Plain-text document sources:
=======
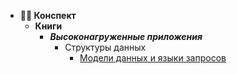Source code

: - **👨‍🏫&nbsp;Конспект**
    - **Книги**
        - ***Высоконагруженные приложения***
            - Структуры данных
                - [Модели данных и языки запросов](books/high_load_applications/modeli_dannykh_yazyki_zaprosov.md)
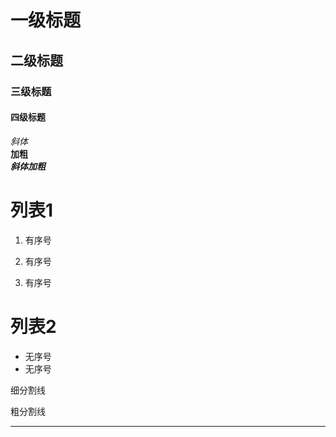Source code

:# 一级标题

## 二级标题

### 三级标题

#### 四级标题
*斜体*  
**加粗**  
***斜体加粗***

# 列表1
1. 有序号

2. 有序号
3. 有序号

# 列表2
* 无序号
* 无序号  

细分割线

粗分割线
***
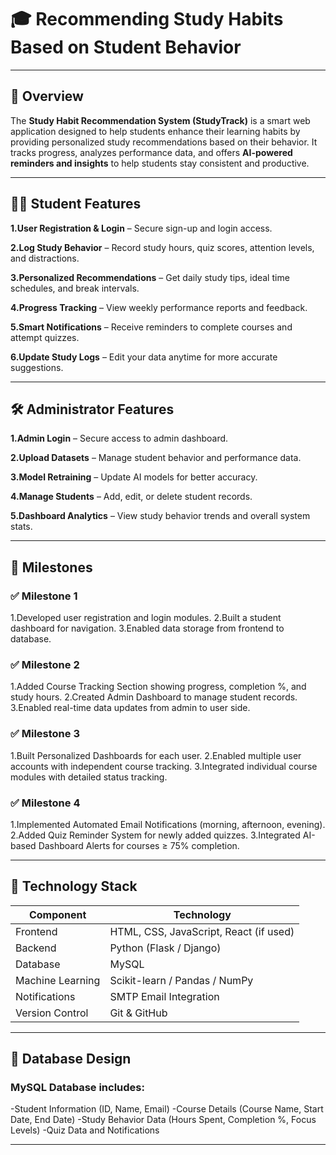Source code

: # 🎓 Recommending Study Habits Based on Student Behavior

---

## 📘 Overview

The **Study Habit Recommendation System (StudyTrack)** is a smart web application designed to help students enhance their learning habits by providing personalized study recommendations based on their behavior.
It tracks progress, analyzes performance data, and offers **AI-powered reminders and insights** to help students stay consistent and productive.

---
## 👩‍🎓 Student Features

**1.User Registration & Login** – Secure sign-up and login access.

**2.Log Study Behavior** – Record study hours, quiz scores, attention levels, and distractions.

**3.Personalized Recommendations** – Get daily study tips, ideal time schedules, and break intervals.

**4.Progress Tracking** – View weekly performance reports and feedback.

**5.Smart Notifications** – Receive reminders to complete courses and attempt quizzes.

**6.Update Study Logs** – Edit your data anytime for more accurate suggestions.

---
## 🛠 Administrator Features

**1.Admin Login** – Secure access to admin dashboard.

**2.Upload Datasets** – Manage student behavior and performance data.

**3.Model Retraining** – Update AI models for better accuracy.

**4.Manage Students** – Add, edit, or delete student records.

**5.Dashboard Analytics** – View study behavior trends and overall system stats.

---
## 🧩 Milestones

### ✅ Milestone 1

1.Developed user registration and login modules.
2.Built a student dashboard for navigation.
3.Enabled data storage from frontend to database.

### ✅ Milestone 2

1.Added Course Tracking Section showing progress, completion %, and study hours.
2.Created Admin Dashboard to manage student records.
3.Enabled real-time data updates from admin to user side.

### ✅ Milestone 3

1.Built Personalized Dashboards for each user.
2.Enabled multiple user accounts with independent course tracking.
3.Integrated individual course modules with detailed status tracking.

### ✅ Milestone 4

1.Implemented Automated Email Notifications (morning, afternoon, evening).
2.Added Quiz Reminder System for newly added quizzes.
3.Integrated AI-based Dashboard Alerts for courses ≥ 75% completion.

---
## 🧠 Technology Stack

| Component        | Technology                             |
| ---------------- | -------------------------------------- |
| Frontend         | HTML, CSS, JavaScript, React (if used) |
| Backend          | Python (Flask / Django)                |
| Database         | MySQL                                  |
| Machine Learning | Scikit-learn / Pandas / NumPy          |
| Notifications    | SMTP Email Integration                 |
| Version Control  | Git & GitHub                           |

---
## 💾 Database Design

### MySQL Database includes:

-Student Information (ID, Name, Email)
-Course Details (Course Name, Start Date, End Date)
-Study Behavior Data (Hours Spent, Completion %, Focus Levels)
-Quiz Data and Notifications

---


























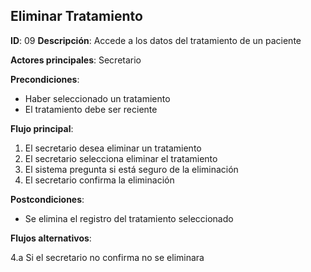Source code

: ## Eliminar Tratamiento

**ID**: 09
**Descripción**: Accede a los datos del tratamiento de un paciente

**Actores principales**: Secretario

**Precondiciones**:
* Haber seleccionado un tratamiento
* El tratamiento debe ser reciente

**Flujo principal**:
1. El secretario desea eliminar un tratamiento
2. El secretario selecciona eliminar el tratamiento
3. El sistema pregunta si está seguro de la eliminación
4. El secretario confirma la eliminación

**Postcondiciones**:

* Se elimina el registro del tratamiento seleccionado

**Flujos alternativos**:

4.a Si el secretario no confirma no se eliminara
=======
▸ **Work task**: Nothing but the lines from the one containing "2.Added Quiz Reminder" through the final line of the entries above should be given again, each exactly as written; omit the pictures.

▸ **Solution for this problem**:
2.Added Quiz Reminder System for newly added quizzes.
3.Integrated AI-based Dashboard Alerts for courses ≥ 75% completion.

---
## 🧠 Technology Stack

| Component        | Technology                             |
| ---------------- | -------------------------------------- |
| Frontend         | HTML, CSS, JavaScript, React (if used) |
| Backend          | Python (Flask / Django)                |
| Database         | MySQL                                  |
| Machine Learning | Scikit-learn / Pandas / NumPy          |
| Notifications    | SMTP Email Integration                 |
| Version Control  | Git & GitHub                           |

---
## 💾 Database Design

### MySQL Database includes:

-Student Information (ID, Name, Email)
-Course Details (Course Name, Start Date, End Date)
-Study Behavior Data (Hours Spent, Completion %, Focus Levels)
-Quiz Data and Notifications

---


























Source code

: ## Eliminar Tratamiento

**ID**: 09
**Descripción**: Accede a los datos del tratamiento de un paciente

**Actores principales**: Secretario

**Precondiciones**:
* Haber seleccionado un tratamiento
* El tratamiento debe ser reciente

**Flujo principal**:
1. El secretario desea eliminar un tratamiento
2. El secretario selecciona eliminar el tratamiento
3. El sistema pregunta si está seguro de la eliminación
4. El secretario confirma la eliminación

**Postcondiciones**:

* Se elimina el registro del tratamiento seleccionado

**Flujos alternativos**:

4.a Si el secretario no confirma no se eliminara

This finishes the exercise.